Architect, specializing in heritage and universal accessibility. She is currently developing her Master’s thesis in Architectural and Urban Heritage UBB around the transformations experienced by the buildings built by the coal industry in the Lota Alto sector. In her professional practice she integrates values such as working with a gender and inclusive perspective, learning about unionism and the preservation of personal memories through the recording of soundscapes.
Project Statement:
Post-industrial adaptive reuse and social value: case study installation of CFT Lota- Arauco in buildings of the former ENACAR (National Coal Company). Lota Alto, Biobío Region, Chile.

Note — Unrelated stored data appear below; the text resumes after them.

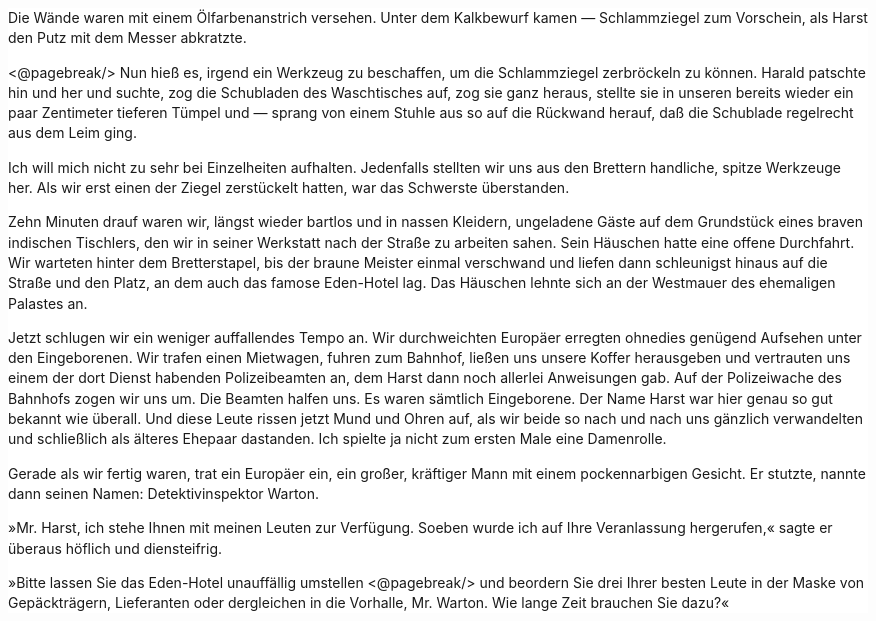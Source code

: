 Die Wände waren mit einem Ölfarbenanstrich versehen.
Unter dem Kalkbewurf kamen — Schlammziegel zum Vorschein,
als Harst den Putz mit dem Messer abkratzte.

<@pagebreak/>
Nun hieß es, irgend ein Werkzeug zu beschaffen, um die
Schlammziegel zerbröckeln zu können. Harald patschte hin und
her und suchte, zog die Schubladen des Waschtisches
auf, zog sie ganz heraus, stellte sie in unseren bereits
wieder ein paar Zentimeter tieferen Tümpel und —
sprang von einem Stuhle aus so auf die Rückwand herauf, daß
die Schublade regelrecht aus dem Leim ging.

Ich will mich nicht zu sehr bei Einzelheiten aufhalten.
Jedenfalls stellten wir uns aus den Brettern handliche, spitze
Werkzeuge her. Als wir erst einen der Ziegel zerstückelt hatten,
war das Schwerste überstanden.

Zehn Minuten drauf waren wir, längst wieder bartlos
und in nassen Kleidern, ungeladene Gäste auf dem Grundstück
eines braven indischen Tischlers, den wir in seiner Werkstatt
nach der Straße zu arbeiten sahen. Sein Häuschen hatte
eine offene Durchfahrt. Wir warteten hinter dem Bretterstapel,
bis der braune Meister einmal verschwand und liefen dann
schleunigst hinaus auf die Straße und den Platz, an dem auch
das famose Eden-Hotel lag. Das Häuschen lehnte sich an der
Westmauer des ehemaligen Palastes an.

Jetzt schlugen wir ein weniger auffallendes Tempo an.
Wir durchweichten Europäer erregten ohnedies genügend Aufsehen
unter den Eingeborenen. Wir trafen einen Mietwagen,
fuhren zum Bahnhof, ließen uns unsere Koffer herausgeben
und vertrauten uns einem der dort Dienst habenden Polizeibeamten
an, dem Harst dann noch allerlei Anweisungen gab.
Auf der Polizeiwache des Bahnhofs zogen wir uns um. Die
Beamten halfen uns. Es waren sämtlich Eingeborene. Der
Name Harst war hier genau so gut bekannt wie überall. Und
diese Leute rissen jetzt Mund und Ohren auf, als wir beide so
nach und nach uns gänzlich verwandelten und schließlich als
älteres Ehepaar dastanden. Ich spielte ja nicht zum ersten
Male eine Damenrolle.

Gerade als wir fertig waren, trat ein Europäer ein, ein
großer, kräftiger Mann mit einem pockennarbigen Gesicht.
Er stutzte, nannte dann seinen Namen: Detektivinspektor
Warton.

»Mr. Harst, ich stehe Ihnen mit meinen Leuten zur Verfügung.
Soeben wurde ich auf Ihre Veranlassung hergerufen,«
sagte er überaus höflich und diensteifrig.

»Bitte lassen Sie das Eden-Hotel unauffällig umstellen
<@pagebreak/>
und beordern Sie drei Ihrer besten Leute in der Maske von
Gepäckträgern, Lieferanten oder dergleichen in die Vorhalle,
Mr. Warton. Wie lange Zeit brauchen Sie dazu?«
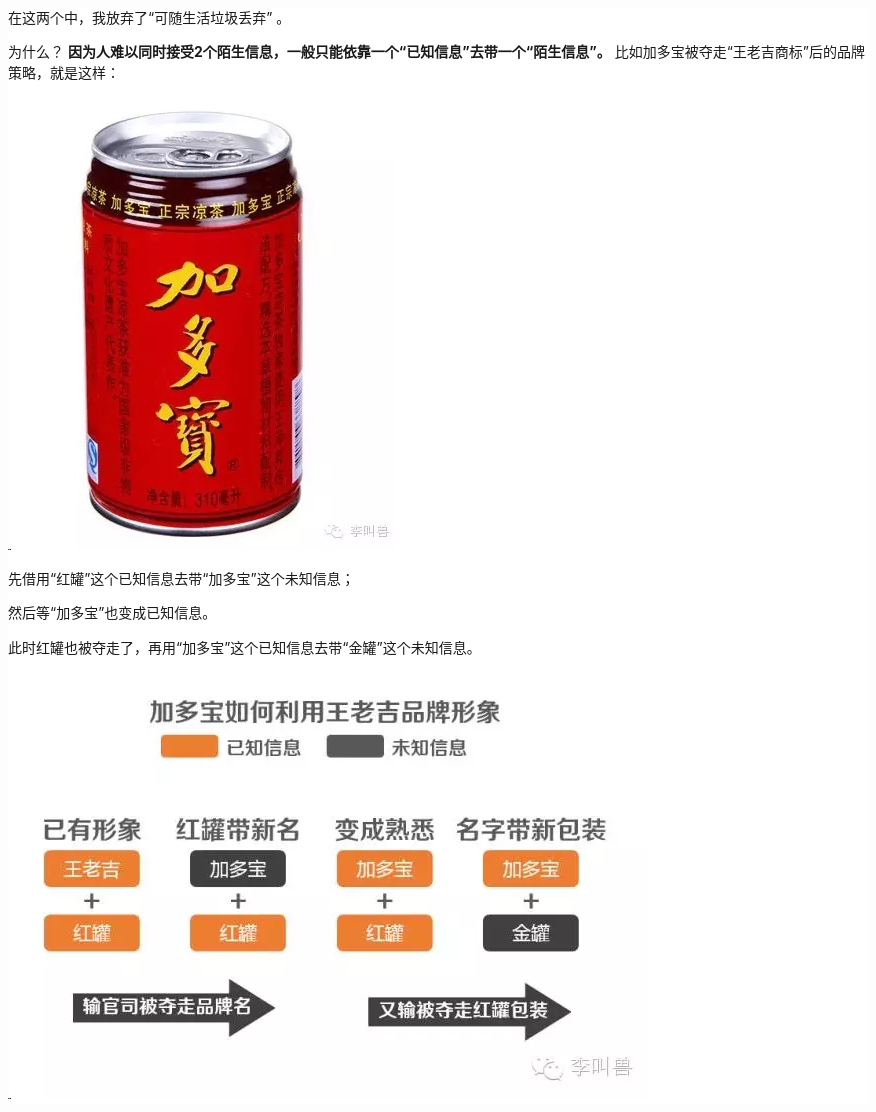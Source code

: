
在这两个中，我放弃了“可随生活垃圾丢弃” 。

为什么？
**因为人难以同时接受2个陌生信息，一般只能依靠一个“已知信息”去带一个“陌生信息”。**
比如加多宝被夺走“王老吉商标”后的品牌策略，就是这样：


![](./_image/2017-02-13-11-33-50.jpg)


先借用“红罐”这个已知信息去带“加多宝”这个未知信息；

然后等“加多宝”也变成已知信息。

此时红罐也被夺走了，再用“加多宝”这个已知信息去带“金罐”这个未知信息。

![](./_image/2017-02-13-11-34-06.jpg)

The research studies the social value of adaptive reuse applied to the case study of the installation of the Lota Arauco Technical Training Center (Lota, Chile) in heritage buildings that were part of the urban equipment built by the National Coal Company (ENACAR), whose operation closed in 1997, after more than a century of history. The set of industrial heritage architecture built between the 1930s and 1940s in Lota Alto, which is addressed as a case study, played a role in the urban life of different generations during its original use. It served social uses such as supply, payment of salaries, administrative procedures, leisure and social life. These functions became obsolete 27 years ago and have since been replaced by academic and community activities. The analysis is approached with methods and tools that seek to establish interdisciplinary bridges between architecture and social sciences. Its development is ascribed to the model of Collaborative Research Action (Rock, 2024) applied in the ANID FONDECYT research project to which this study is attached. This model proposes that research should be collaborative and capable of enabling the co-design of research, overcoming the extractivist attitude towards a research context. This in-depth description of the architectural transformation and its social value is considered fundamental for learning about the future of heritage reuse in a postindustrial context in southern Chile. It is a call for reflection on the resilience of industrial cities and the urgency of foreseeing plans that, learning from what was experienced in the coal zone, allow for the continuity of the functioning and history of territories in contexts of change.